Valérie Bouillon-Delporte
Présidente d’Hydrogen Europe
   

Actu-Environnement : Quel regard portez-vous sur la stratégie européenne de l'hydrogène ?

Valérie Bouillon-Delporte : Je suis ravie que la Commission européenne ait finalisé cette stratégie, qui a été élaborée sur la base des inputs des industriels et de l'ensemble de la chaîne de valeur. Cette stratégie est ambitieuse, elle pose des jalons très clairs. Elle est orientée vers l'hydrogène renouvelable et bas carbone et prévoit une capacité de production de 40 GW d'hydrogène vert d'ici 2030 en Europe et une consommation deux fois supérieure par l'importation d'hydrogène (40 GW également). Pour la réaliser, 430 milliards d'euros d'investissements sont estimés nécessaires.

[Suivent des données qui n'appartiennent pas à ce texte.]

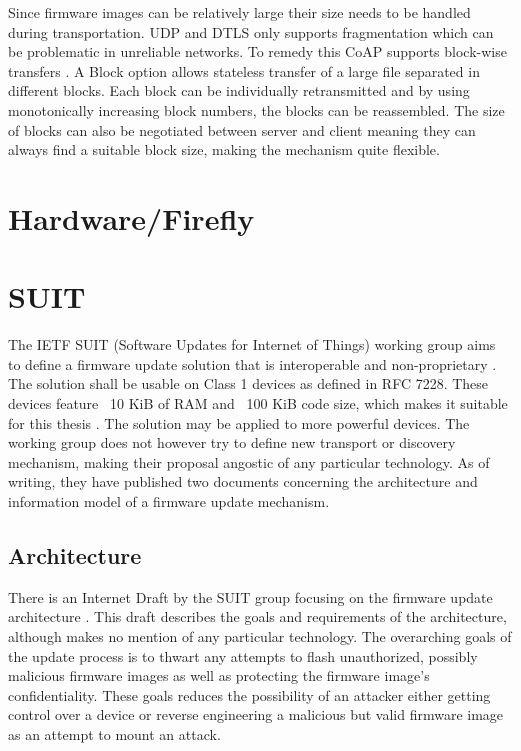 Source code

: \documentclass[0-thesis.tex]{subfiles}
\begin{document}
Since firmware images can be relatively large their size needs to be handled during
transportation. UDP and DTLS only supports fragmentation which can be problematic in
unreliable networks. To remedy this CoAP supports block-wise transfers
\parencite{rfc7959}. A Block option allows stateless transfer of a large file separated in
different blocks. Each block can be individually retransmitted and by using monotonically
increasing block numbers, the blocks can be reassembled. The size of blocks can also be
negotiated between server and client meaning they can always find a suitable block size,
making the mechanism quite flexible.

\section{Hardware/Firefly}
\label{sec:hardware}

\section{SUIT}
\label{sec:suit}
The IETF SUIT (Software Updates for Internet of Things) working group aims to define a
firmware update solution that is interoperable and non-proprietary \parencite{suit}. The
solution shall be usable on Class 1 devices as defined in RFC 7228. These devices feature
~10 KiB of RAM and ~100 KiB code size, which makes it suitable for this thesis
\parencite{rfc7228}. The solution may be applied to more powerful devices. The working
group does not however try to define new transport or discovery mechanism, making their
proposal angostic of any particular technology. As of writing, they have published two
documents concerning the architecture and information model of a firmware update
mechanism.

\subsection{Architecture}
\label{ssec:architecture}
There is an Internet Draft by the SUIT group focusing on the firmware update architecture
\parencite{suit-architecture}. This draft describes the goals and requirements of the
architecture, although makes no mention of any particular technology. The overarching
goals of the update process is to thwart any attempts to flash unauthorized, possibly
malicious firmware images as well as protecting the firmware image's confidentiality.
These goals reduces the possibility of an attacker either getting control over a device or
reverse engineering a malicious but valid firmware image as an attempt to mount an attack.
\end{document}
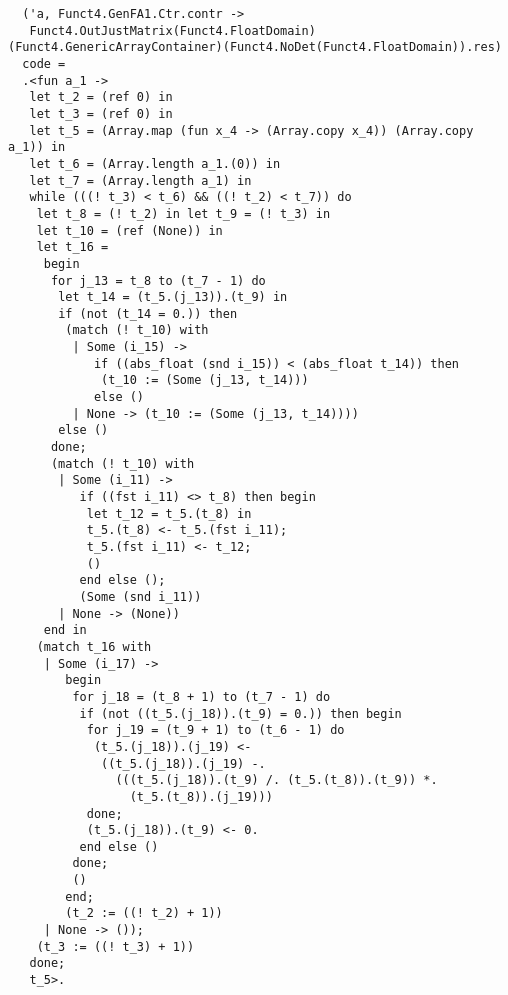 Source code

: \documentclass[landscape]{slides}
\begin{document}
\begin{slide}
\begin{small}
\begin{verbatim}
  ('a, Funct4.GenFA1.Ctr.contr ->
   Funct4.OutJustMatrix(Funct4.FloatDomain)(Funct4.GenericArrayContainer)(Funct4.NoDet(Funct4.FloatDomain)).res)
  code =
  .<fun a_1 ->
   let t_2 = (ref 0) in
   let t_3 = (ref 0) in
   let t_5 = (Array.map (fun x_4 -> (Array.copy x_4)) (Array.copy a_1)) in
   let t_6 = (Array.length a_1.(0)) in
   let t_7 = (Array.length a_1) in
   while (((! t_3) < t_6) && ((! t_2) < t_7)) do
    let t_8 = (! t_2) in let t_9 = (! t_3) in
    let t_10 = (ref (None)) in
    let t_16 =
     begin
      for j_13 = t_8 to (t_7 - 1) do
       let t_14 = (t_5.(j_13)).(t_9) in
       if (not (t_14 = 0.)) then
        (match (! t_10) with
         | Some (i_15) ->
            if ((abs_float (snd i_15)) < (abs_float t_14)) then
             (t_10 := (Some (j_13, t_14)))
            else ()
         | None -> (t_10 := (Some (j_13, t_14))))
       else ()
      done;
      (match (! t_10) with
       | Some (i_11) ->
          if ((fst i_11) <> t_8) then begin
           let t_12 = t_5.(t_8) in
           t_5.(t_8) <- t_5.(fst i_11);
           t_5.(fst i_11) <- t_12;
           ()
          end else ();
          (Some (snd i_11))
       | None -> (None))
     end in
    (match t_16 with
     | Some (i_17) ->
        begin
         for j_18 = (t_8 + 1) to (t_7 - 1) do
          if (not ((t_5.(j_18)).(t_9) = 0.)) then begin
           for j_19 = (t_9 + 1) to (t_6 - 1) do
            (t_5.(j_18)).(j_19) <-
             ((t_5.(j_18)).(j_19) -.
               (((t_5.(j_18)).(t_9) /. (t_5.(t_8)).(t_9)) *.
                 (t_5.(t_8)).(j_19)))
           done;
           (t_5.(j_18)).(t_9) <- 0.
          end else ()
         done;
         ()
        end;
        (t_2 := ((! t_2) + 1))
     | None -> ());
    (t_3 := ((! t_3) + 1))
   done;
   t_5>.


\end{verbatim}
\end{small}
\end{slide}
\end{document}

Cette somme agrège les intentions d'investissements des industriels pour faire de l'hydrogène une technologie « mainstream». Cela met l'Europe dans la course par rapport aux autres pays. Et ils sont nombreux : plus de 30 pays ont déjà formalisé une stratégie hydrogène.

J'ai aussi confiance dans cette feuille de route, car elle s'intègre dans un ensemble de législations et stratégies qui vont permettre de sécuriser ses ambitions, comme la stratégie « intégration du système énergétique » ou la stratégie pour une mobilité durable et intelligente, présentée fin 2020. La révision de la directive sur les infrastructures d'énergies alternatives va par ailleurs imposer aux États membres de planifier le développement des infrastructures dédiées à l'hydrogène en allant un cran plus loin. Ceux-ci devront fixer des objectifs à atteindre en 2025 et 2030. Dans la précédente directive, seules les infrastructures liées aux batteries et au biogaz étaient obligatoires. L'ambition de cette révision est de favoriser la neutralité technologique et rendre l'hydrogène également obligatoire dans le déploiement des infrastructures.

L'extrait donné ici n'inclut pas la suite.